Secrecy was essential to the success of the plan. This secret was well kept, particularly as the time of repression was short, for Anne de Beaujeu was wise enough to conclude the matter as soon as possible. Within a month, Charles went to the château of Langeais, in Touraine, whither Anne de Bretagne followed him. Before the world knew what was intended, they were married and were on their way to Plessis-lez-Tours, where the gloomy old den of Louis XI was enlivened by brilliant royal festivities. The ghost of the old king, however unfriendly to mirth and jollity, must have looked on approvingly and grinned with joy at the thought of the splendid and long-coveted dowry that his wise daughter had won for France. He, too, would have taken a malicious pleasure in the very means Anne had used to hoodwink and cheat Maximilian. Duplicity, the most boldfaced trickery, had been resorted to, to lead Maximilian off the true scent. While the marriage articles that would rob him of his Breton bride were being arranged, Anne de Beaujeu was keeping him occupied with the details of an arrangement that would grant free passage to his bride when she saw fit to repair to the husband who could not find time to come to her.

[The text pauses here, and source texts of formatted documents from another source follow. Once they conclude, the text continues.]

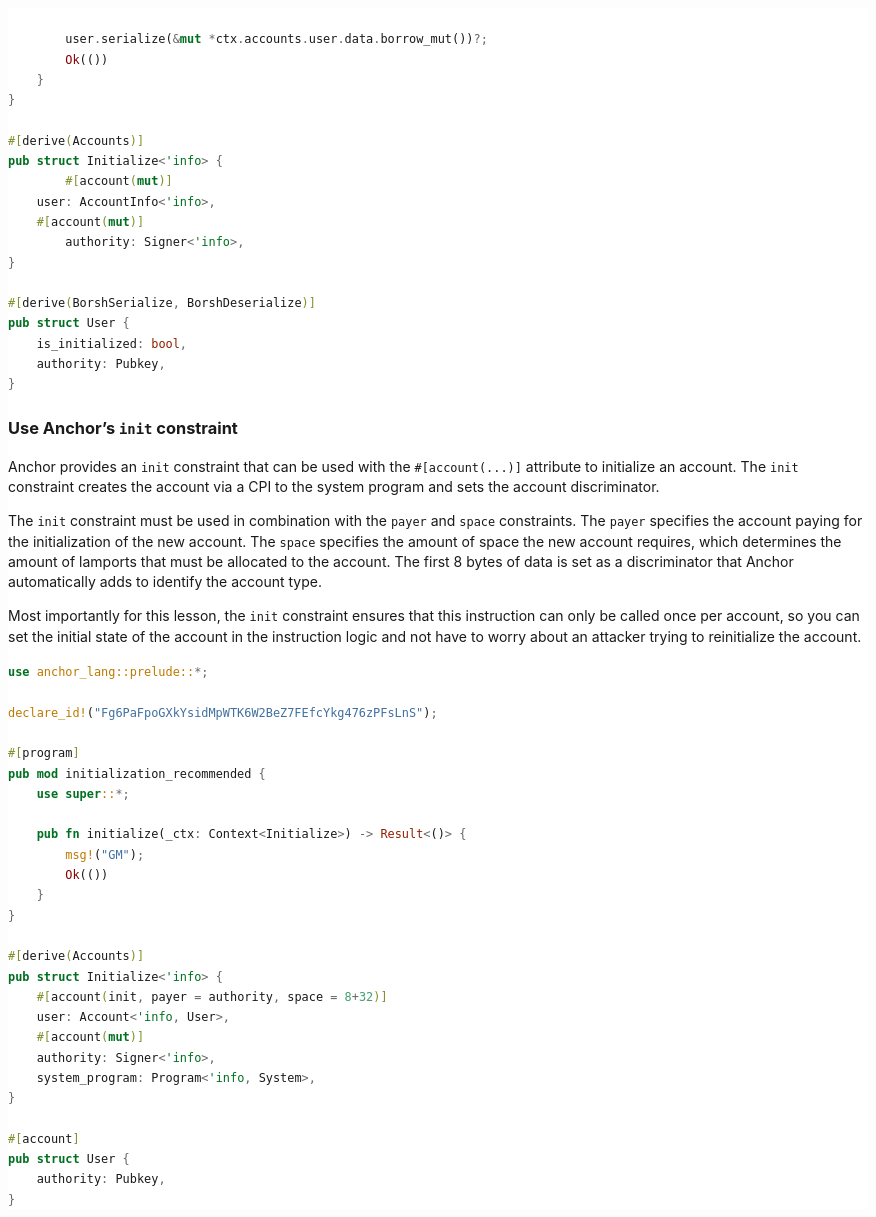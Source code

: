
 ```rust

        user.serialize(&mut *ctx.accounts.user.data.borrow_mut())?;
        Ok(())
    }
}

#[derive(Accounts)]
pub struct Initialize<'info> {
		#[account(mut)]
    user: AccountInfo<'info>,
    #[account(mut)]
		authority: Signer<'info>,
}

#[derive(BorshSerialize, BorshDeserialize)]
pub struct User {
    is_initialized: bool,
    authority: Pubkey,
}
```

### Use Anchor’s `init` constraint

Anchor provides an `init` constraint that can be used with the `#[account(...)]` attribute to initialize an account. The `init` constraint creates the account via a CPI to the system program and sets the account discriminator.

The `init` constraint must be used in combination with the `payer` and `space` constraints. The `payer` specifies the account paying for the initialization of the new account. The `space` specifies the amount of space the new account requires, which determines the amount of lamports that must be allocated to the account. The first 8 bytes of data is set as a discriminator that Anchor automatically adds to identify the account type.

Most importantly for this lesson, the `init` constraint ensures that this instruction can only be called once per account, so you can set the initial state of the account in the instruction logic and not have to worry about an attacker trying to reinitialize the account.

```rust
use anchor_lang::prelude::*;

declare_id!("Fg6PaFpoGXkYsidMpWTK6W2BeZ7FEfcYkg476zPFsLnS");

#[program]
pub mod initialization_recommended {
    use super::*;

    pub fn initialize(_ctx: Context<Initialize>) -> Result<()> {
        msg!("GM");
        Ok(())
    }
}

#[derive(Accounts)]
pub struct Initialize<'info> {
    #[account(init, payer = authority, space = 8+32)]
    user: Account<'info, User>,
    #[account(mut)]
    authority: Signer<'info>,
    system_program: Program<'info, System>,
}

#[account]
pub struct User {
    authority: Pubkey,
}
```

And while he was carrying on this negotiation, in good faith, came the news that Charles had robbed him of his bride and was sending back his daughter. It was a double insult, and one that might have cost France dearly had Maximilian's power equalled his anger and resentment. Nothing but "diplomacy" could have accomplished the union of France and Brittany, that sort of diplomacy which in a private individual would be condemned by every ethical law, but which often results most advantageously for the state, and hence is condoned.
With this marriage the great role of Anne de Beaujeu ceases; for though she continued to advise, she could no longer command, and the government of France was left to Charles VIII. Anne was one of those counsellors who raised their voices in unheeded protest against the impolitic rashness of Charles's campaign in Italy, a campaign whose mad extravagance and disastrous results fully justified all that Anne had said to dissuade her brother. But in this, as in other matters of less moment, it was evident that Anne's day of usefulness had passed. By the time her old rival, Louis d'Orléans, became Louis XII. she had completely retired from politics, and continued to govern nothing but her husband, in spite of the generous confidence shown in her by the new king. Louis XII. cherished no resentment for the injuries inflicted upon the young Louis d'Orléans by Madame la Grande, and gratefully acknowledged how important had been her services to the crown. But Madame la Grande intervened no more in public affairs, though she lived on until 1522.